We’ll continue to see a shift in the way companies do business, how they attract and retain talent, and how their employee’s work. Another part of this is the supply/demand and supply chain inefficiencies we’re seeing. Automation will play a bigger role in helping make companies more efficient by leveraging AI and robotics. 
The technology and commodity sectors will become even more intertwined. As we move toward more tech-driven experiences like electric vehicles and clean energy – the need for rare earths and other industrial commodities to build components increases. There are a lot of supply/demand imbalances here that will be focused upon and exploited. 
We’ll may also start to see the impact of the Biden infrastructure bill. New bridges and rail lines and roads will require a focus on basic industries, and then suppliers of basic industry materials and machinery and so forth.
Bob Smith, CIO & President, Sage Advisory Services

A number of sector trends can already be seen today, in particular: blockchain, clean energy and innovative technology such as biotech or artificial intelligence. Another topic that is rapidly gaining in importance and becoming an essential part of ETF investments is: ESG. Sustainability is moving from a niche trend to a prerequisite for long-term and successful investments, which is clearly evident in the products our customers ask for.
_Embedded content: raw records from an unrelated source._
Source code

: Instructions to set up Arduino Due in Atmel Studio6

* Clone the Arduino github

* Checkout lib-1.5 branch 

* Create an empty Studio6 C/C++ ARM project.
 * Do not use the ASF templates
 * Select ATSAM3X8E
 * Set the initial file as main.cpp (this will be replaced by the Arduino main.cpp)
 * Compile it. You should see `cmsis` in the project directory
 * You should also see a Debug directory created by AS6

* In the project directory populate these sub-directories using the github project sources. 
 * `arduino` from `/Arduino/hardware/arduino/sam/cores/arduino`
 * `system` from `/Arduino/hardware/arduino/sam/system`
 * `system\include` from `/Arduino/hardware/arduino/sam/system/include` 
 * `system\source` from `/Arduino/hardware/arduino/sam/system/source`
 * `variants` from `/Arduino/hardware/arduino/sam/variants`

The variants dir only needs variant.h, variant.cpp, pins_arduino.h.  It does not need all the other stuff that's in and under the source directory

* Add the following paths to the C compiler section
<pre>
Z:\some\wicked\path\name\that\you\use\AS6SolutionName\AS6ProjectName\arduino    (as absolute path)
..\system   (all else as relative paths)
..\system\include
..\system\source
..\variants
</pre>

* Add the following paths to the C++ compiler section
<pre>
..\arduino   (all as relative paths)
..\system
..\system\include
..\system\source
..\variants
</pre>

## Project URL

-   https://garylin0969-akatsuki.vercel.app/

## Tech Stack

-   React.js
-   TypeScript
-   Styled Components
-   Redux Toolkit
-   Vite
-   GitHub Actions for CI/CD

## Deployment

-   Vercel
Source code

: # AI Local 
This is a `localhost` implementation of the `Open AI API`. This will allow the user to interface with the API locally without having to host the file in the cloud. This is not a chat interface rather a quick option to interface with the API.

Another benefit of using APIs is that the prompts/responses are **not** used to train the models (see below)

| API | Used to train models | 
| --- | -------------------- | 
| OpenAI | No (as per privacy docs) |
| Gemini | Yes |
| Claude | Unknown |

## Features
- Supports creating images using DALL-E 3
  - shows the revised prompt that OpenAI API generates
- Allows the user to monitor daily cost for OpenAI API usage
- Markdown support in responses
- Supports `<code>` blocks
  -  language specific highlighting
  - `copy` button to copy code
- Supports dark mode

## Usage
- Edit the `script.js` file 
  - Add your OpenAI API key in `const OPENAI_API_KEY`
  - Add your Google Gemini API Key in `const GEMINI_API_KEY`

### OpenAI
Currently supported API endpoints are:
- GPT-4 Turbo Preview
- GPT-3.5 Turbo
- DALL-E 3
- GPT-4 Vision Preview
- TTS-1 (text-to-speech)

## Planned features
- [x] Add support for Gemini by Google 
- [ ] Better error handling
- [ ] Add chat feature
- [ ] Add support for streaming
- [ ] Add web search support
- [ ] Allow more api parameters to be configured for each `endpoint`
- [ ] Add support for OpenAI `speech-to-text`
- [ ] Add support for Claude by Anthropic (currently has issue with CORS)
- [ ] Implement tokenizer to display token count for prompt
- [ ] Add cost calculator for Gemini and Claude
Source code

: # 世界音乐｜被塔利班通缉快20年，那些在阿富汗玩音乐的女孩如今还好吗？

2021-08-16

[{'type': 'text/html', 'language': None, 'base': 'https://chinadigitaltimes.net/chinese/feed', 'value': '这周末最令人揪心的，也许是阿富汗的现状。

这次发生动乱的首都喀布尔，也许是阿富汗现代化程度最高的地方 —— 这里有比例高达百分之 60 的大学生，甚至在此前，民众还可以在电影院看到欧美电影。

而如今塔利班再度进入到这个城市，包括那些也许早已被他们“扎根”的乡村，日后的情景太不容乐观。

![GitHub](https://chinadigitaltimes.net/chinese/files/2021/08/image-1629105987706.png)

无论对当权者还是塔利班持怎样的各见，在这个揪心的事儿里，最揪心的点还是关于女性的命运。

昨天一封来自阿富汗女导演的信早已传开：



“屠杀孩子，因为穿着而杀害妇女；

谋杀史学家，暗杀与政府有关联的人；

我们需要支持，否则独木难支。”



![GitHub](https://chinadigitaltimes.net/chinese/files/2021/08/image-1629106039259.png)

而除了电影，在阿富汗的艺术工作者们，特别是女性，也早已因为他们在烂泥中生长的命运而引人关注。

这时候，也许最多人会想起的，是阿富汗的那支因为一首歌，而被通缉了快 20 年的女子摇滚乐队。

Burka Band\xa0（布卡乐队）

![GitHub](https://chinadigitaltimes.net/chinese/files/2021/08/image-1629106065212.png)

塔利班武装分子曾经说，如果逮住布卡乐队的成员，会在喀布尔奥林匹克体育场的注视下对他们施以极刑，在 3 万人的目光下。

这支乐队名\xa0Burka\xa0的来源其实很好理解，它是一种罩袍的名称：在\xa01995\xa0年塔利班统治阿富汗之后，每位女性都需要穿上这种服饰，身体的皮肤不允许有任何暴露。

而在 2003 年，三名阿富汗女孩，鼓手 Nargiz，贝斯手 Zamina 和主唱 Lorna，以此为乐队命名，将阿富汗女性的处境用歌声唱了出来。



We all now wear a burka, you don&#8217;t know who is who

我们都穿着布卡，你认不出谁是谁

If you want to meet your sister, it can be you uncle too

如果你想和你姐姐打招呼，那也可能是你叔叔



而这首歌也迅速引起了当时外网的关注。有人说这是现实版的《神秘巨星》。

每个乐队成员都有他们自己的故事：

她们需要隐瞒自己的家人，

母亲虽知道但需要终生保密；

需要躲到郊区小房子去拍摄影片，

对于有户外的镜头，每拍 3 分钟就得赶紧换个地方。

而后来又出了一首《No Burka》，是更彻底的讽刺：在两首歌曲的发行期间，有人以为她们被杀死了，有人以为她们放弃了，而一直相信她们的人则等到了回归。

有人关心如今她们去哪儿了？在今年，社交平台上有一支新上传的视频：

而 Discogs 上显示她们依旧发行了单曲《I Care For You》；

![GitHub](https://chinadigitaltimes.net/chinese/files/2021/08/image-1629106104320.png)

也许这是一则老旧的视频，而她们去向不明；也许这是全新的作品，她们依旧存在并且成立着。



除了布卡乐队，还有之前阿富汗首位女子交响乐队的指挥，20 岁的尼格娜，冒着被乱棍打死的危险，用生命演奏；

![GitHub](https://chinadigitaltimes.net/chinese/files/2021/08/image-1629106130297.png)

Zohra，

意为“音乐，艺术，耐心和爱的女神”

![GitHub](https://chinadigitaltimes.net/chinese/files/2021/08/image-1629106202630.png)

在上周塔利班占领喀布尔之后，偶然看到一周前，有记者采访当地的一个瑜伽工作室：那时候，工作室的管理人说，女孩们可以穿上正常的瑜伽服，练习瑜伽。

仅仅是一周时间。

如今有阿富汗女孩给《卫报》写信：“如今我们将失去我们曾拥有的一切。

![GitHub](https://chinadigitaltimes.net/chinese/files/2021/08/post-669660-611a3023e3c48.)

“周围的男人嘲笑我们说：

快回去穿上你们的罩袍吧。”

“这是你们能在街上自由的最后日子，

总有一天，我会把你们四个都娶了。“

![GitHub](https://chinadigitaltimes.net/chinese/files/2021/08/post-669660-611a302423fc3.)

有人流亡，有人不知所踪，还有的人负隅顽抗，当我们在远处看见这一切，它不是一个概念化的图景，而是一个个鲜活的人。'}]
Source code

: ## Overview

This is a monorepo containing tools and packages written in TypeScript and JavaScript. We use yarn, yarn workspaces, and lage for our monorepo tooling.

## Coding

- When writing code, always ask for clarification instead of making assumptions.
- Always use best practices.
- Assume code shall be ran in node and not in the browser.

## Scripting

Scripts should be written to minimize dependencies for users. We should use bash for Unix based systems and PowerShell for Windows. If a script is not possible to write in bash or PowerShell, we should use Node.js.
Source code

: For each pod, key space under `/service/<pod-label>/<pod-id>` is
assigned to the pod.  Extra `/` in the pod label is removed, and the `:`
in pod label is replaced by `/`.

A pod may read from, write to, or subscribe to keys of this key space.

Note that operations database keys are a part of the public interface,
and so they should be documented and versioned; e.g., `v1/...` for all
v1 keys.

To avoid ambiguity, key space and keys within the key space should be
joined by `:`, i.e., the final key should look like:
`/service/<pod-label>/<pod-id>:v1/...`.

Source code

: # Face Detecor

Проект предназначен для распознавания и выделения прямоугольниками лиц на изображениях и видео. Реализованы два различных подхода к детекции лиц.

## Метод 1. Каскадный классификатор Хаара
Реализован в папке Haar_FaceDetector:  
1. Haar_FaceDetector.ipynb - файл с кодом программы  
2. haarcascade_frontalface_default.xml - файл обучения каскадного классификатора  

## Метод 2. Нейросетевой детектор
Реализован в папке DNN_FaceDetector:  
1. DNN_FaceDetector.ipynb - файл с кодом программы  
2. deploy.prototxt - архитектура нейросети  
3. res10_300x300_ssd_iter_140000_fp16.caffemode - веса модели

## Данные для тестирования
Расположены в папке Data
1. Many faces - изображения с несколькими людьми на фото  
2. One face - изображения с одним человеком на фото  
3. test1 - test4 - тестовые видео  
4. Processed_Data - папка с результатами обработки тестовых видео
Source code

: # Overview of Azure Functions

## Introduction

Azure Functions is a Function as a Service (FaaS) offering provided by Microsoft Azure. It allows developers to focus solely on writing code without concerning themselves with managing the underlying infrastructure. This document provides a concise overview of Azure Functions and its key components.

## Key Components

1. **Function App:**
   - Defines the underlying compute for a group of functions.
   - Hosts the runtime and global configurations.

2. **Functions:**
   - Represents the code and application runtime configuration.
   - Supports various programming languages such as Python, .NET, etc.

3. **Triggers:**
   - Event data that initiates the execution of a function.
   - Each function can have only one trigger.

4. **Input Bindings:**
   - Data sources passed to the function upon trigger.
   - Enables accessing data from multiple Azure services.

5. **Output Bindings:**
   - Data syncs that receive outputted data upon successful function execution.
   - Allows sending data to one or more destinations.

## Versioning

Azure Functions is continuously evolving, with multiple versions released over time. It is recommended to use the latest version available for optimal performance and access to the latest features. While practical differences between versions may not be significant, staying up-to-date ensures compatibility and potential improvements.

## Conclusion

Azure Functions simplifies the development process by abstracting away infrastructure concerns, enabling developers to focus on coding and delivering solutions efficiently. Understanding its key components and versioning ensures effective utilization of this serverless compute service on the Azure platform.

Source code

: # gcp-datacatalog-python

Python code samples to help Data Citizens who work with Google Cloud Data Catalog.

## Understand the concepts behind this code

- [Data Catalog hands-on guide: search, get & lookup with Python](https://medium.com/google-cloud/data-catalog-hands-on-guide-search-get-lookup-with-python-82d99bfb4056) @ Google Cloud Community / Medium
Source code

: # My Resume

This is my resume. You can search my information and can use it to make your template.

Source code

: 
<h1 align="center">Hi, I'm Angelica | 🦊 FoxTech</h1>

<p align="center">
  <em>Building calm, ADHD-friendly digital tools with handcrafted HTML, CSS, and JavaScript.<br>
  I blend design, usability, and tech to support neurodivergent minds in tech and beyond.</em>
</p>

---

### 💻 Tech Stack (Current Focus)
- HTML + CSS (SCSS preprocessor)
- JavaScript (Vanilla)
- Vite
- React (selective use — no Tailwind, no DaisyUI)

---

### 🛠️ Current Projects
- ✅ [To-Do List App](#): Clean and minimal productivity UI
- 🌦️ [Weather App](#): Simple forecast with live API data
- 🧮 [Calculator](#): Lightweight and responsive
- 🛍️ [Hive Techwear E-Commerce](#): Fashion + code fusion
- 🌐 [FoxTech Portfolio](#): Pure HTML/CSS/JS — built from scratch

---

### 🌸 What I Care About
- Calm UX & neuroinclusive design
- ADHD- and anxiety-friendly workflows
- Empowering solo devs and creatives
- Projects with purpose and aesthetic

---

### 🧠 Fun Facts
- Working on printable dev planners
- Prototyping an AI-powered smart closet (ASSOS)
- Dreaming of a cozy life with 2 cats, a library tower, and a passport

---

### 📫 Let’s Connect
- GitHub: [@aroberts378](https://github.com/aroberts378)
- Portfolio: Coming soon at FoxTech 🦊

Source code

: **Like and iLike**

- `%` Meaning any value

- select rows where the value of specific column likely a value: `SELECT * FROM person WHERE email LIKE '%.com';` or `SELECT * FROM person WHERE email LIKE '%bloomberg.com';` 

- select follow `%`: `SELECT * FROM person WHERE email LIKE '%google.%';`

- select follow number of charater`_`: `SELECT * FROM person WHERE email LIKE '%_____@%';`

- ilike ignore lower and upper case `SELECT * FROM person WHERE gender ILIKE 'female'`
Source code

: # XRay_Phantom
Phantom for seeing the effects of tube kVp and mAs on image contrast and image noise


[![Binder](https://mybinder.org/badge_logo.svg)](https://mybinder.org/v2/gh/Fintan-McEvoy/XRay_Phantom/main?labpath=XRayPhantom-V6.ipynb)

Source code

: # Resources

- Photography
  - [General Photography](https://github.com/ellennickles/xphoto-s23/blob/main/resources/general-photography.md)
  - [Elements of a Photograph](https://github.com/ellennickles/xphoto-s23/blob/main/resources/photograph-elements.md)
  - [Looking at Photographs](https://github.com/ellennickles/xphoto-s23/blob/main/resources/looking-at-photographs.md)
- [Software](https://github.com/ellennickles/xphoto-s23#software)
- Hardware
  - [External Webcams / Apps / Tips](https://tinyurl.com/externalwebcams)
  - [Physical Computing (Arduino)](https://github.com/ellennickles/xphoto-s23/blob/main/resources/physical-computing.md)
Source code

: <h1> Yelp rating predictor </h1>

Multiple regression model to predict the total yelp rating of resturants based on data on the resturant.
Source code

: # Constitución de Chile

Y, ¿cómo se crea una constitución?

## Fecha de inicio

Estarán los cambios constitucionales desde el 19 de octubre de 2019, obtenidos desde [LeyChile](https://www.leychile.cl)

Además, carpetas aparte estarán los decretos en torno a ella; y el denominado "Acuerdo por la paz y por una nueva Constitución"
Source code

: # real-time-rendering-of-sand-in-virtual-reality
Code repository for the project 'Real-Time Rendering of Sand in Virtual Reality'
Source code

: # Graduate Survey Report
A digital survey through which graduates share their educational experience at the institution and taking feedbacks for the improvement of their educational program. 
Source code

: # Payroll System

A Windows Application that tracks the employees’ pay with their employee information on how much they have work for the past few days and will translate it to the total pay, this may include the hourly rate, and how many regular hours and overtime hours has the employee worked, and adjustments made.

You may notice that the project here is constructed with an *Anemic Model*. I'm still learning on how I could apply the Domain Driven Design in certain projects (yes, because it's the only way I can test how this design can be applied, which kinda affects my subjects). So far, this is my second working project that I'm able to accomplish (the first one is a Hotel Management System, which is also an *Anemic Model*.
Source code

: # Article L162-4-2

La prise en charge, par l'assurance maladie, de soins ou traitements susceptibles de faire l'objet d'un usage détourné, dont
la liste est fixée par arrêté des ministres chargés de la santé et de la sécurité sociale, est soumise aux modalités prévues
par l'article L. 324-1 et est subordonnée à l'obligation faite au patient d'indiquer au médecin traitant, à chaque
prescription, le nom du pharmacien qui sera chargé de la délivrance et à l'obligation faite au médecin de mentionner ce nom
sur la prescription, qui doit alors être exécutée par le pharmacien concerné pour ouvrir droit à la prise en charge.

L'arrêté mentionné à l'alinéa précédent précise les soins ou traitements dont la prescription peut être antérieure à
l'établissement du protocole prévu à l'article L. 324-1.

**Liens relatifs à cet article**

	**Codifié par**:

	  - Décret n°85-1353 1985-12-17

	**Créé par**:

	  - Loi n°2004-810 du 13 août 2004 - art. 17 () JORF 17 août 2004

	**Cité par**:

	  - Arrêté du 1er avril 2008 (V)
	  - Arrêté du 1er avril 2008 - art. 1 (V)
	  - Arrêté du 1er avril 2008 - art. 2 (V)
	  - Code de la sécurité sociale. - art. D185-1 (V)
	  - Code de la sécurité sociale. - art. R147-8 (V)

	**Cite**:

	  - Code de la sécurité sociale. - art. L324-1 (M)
For this reason, we went one step further in our digital wealth management offering and replaced ESG-screened ETFs with even stricter SRI-rated products.
Jacob Hetzel, Head of Distribution, Scalable Capital

The longevity of global environmental and social policy initiatives that pose structural societal challenges, such as climate change, will ensure responsible and environmental index approaches will be at the forefront of asset gathering in 2022. Thematics that focus on longer term structural trends, such as electric vehicles and clean energy, will continue to attract attention. 
James McManus, Chief Investment Officer, Nutmeg

We see continued flows into ESG should occur in 2022.
Henry Timmons, Director of ETFs, Richard Bernstein Advisors

2021 has seen the growth in cryptocurrency ETFs, and I would expect this trend to continue into 2022. Climate change is at the top of many people’s agenda, so any themes that help facilitate this transition are likely to grow assets, for example ETFs trading carbon credits.
Matt Brennan, Head of Investment Management, AJ Bell

At this point, it seems like the easier calls would be infrastructure and clean energy thematics. That said, it’s likely something else that will be on top of the flows leaderboard by year-end!
Rusty Vanneman, Chief Investment Strategist, Orion Advisor Solutions

We have definitely seen a trend in thematics. That is the beauty of ETFs, that you can invest into fairly niche markets and you know what you are getting. Continuing trends will be in themes like disruptive technologies, cyber security and of course in ESG and climate change related investments like clean energy and battery technology and carbon reduction.
Irene Bauer, Co-Founder, Algo-Chain

CHAPTER 4: DISTRIBUTION

Will the US see continued uptake of ETFs by institutions and will Europe see greater involvement from financial advisers and wealth managers?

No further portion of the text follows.